*RECORDS SHOWN*:
● ● ● ●
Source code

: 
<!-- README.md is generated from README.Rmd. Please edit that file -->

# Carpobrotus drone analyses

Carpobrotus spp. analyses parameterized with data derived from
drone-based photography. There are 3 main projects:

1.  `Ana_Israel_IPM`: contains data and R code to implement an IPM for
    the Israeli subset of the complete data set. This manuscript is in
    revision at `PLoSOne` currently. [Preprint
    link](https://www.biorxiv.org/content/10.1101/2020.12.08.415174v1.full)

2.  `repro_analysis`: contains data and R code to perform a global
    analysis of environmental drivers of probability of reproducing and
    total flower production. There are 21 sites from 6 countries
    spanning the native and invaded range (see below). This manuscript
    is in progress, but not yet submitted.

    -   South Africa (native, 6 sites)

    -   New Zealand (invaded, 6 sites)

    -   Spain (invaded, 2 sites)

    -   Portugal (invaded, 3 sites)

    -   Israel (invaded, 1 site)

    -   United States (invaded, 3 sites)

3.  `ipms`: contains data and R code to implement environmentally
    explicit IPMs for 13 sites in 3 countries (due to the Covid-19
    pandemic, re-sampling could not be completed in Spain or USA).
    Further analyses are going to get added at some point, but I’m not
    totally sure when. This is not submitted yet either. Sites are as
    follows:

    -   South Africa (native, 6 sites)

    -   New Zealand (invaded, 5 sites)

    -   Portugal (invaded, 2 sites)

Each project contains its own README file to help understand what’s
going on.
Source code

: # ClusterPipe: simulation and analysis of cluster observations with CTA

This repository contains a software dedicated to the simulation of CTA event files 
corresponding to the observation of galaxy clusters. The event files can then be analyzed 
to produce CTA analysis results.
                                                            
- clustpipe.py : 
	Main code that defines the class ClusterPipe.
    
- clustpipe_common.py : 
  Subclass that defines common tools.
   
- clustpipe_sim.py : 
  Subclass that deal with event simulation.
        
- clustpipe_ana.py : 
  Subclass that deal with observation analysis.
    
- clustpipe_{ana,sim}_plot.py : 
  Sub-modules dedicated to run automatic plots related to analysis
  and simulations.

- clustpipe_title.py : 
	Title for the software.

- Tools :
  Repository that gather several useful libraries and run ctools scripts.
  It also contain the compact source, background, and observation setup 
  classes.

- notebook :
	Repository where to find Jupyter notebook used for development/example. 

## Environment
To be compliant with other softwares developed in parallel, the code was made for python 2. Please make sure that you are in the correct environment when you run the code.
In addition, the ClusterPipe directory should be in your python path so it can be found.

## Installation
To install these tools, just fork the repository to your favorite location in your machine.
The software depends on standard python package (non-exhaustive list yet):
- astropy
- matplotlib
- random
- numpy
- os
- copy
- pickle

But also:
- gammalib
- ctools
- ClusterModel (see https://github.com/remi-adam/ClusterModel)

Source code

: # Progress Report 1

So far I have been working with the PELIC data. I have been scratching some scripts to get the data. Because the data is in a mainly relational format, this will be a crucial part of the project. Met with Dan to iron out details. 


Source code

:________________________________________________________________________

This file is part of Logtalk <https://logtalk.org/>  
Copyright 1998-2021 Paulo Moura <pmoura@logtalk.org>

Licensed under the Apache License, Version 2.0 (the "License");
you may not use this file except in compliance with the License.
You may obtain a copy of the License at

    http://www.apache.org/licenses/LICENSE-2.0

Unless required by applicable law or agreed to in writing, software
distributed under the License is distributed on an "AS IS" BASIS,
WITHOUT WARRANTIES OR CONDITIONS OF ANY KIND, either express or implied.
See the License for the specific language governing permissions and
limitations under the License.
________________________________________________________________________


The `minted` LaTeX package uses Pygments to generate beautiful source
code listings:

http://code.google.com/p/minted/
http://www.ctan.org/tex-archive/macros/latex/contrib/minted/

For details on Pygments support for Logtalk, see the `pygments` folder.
● ● ● ●
*EXERCISE OBJECTIVE*: Your task is to restate, word for word, the lines from the beginning of the records to the line with "spanning the native", inclusive.

*SOLUTION TO THE PROBLEM*:
Source code

: 
<!-- README.md is generated from README.Rmd. Please edit that file -->

# Carpobrotus drone analyses

Carpobrotus spp. analyses parameterized with data derived from
drone-based photography. There are 3 main projects:

1.  `Ana_Israel_IPM`: contains data and R code to implement an IPM for
    the Israeli subset of the complete data set. This manuscript is in
    revision at `PLoSOne` currently. [Preprint
    link](https://www.biorxiv.org/content/10.1101/2020.12.08.415174v1.full)

2.  `repro_analysis`: contains data and R code to perform a global
    analysis of environmental drivers of probability of reproducing and
    total flower production. There are 21 sites from 6 countries
    spanning the native and invaded range (see below). This manuscript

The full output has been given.